If the administration decides national security is "a legitimate novel concern," however, Dominion Energy Inc.'s 2,587-MW Coastal Virginia Offshore Wind "is more exposed considering the meaningful Navy presence" in the area, Jefferies analysts wrote.

Dominion management, as recently as Aug. 1, has maintained that the project remains "months away" from delivering power to customers in 2026, is on track for completion by the end of that year and will prove to be an asset that supports critical military and defense installations.

Project finance alarm

While the Trump administration's stance against offshore wind has been expected, its actions to stop or reevaluate even projects that are fully permitted — or more than half-built — is forcing a risk reappraisal by clean energy developers and investors.

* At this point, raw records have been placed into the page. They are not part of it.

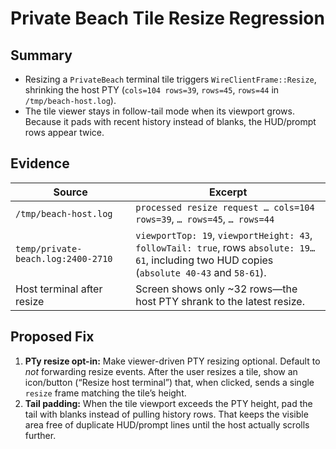 # Private Beach Tile Resize Regression

## Summary

- Resizing a `PrivateBeach` terminal tile triggers `WireClientFrame::Resize`, shrinking the host PTY (`cols=104 rows=39`, `rows=45`, `rows=44` in `/tmp/beach-host.log`).
- The tile viewer stays in follow-tail mode when its viewport grows. Because it pads with recent history instead of blanks, the HUD/prompt rows appear twice.

## Evidence

| Source | Excerpt |
| --- | --- |
| `/tmp/beach-host.log` | `processed resize request … cols=104 rows=39`, `… rows=45`, `… rows=44` |
| `temp/private-beach.log:2400‑2710` | `viewportTop: 19`, `viewportHeight: 43`, `followTail: true`, rows `absolute: 19…61`, including two HUD copies (`absolute 40‑43` and `58‑61`). |
| Host terminal after resize | Screen shows only ~32 rows—the host PTY shrank to the latest resize. |

## Proposed Fix

1. **PTy resize opt-in:** Make viewer-driven PTY resizing optional. Default to *not* forwarding resize events. After the user resizes a tile, show an icon/button (“Resize host terminal”) that, when clicked, sends a single `resize` frame matching the tile’s height.
2. **Tail padding:** When the tile viewport exceeds the PTY height, pad the tail with blanks instead of pulling history rows. That keeps the visible area free of duplicate HUD/prompt lines until the host actually scrolls further.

In addition to Revolution Wind and Empire Wind, the administration has moved against projects off Massachusetts, New Jersey and Maryland owned by developers including Iberdrola SA's Avangrid Inc., US Wind Inc., Engie SA, EDP SA, Shell PLC and Electricité de France SA.

"Undercutting these projects, each of which has billions of private investment dollars committed to it, is sending shock waves through all energy project financing, not just the wind industry," Dennis Wamsted, an analyst for the Institute for Energy Economics and Financial Analysis, wrote in a Sept. 3 report.

"The cost of this political uncertainty will raise the risks — and therefore, the costs — of developing other new power generation resources, including new nuclear facilities (both small modular and conventional large reactors), dispatchable battery storage, solar, and gas-fired plants," Wamsted added.

For offshore wind, financial services platform Karbone has taken "every ... project except Vineyard Wind out of our forecasting models over the last year," Peter Gardett, head of energy transition research at Karbone, said in an email. "The stranding risk for them is too high to appropriately model for the pricing impacts."

Jefferies analysts wrote in August that they do not expect Ørsted and Global Infrastructure Partners to abandon Revolution Wind. On Sept. 4, the developers sued the Trump administration over the stop-work order.

But Kaplowitz sees the entire industry at risk.

"What you're seeing here in terms of the disruption of business expectations, there is a reliance on the finality of government decision-making that every business needs across virtually every industry," Kaplowitz said. "If you can't make good on those commitments, people are going to stop investing."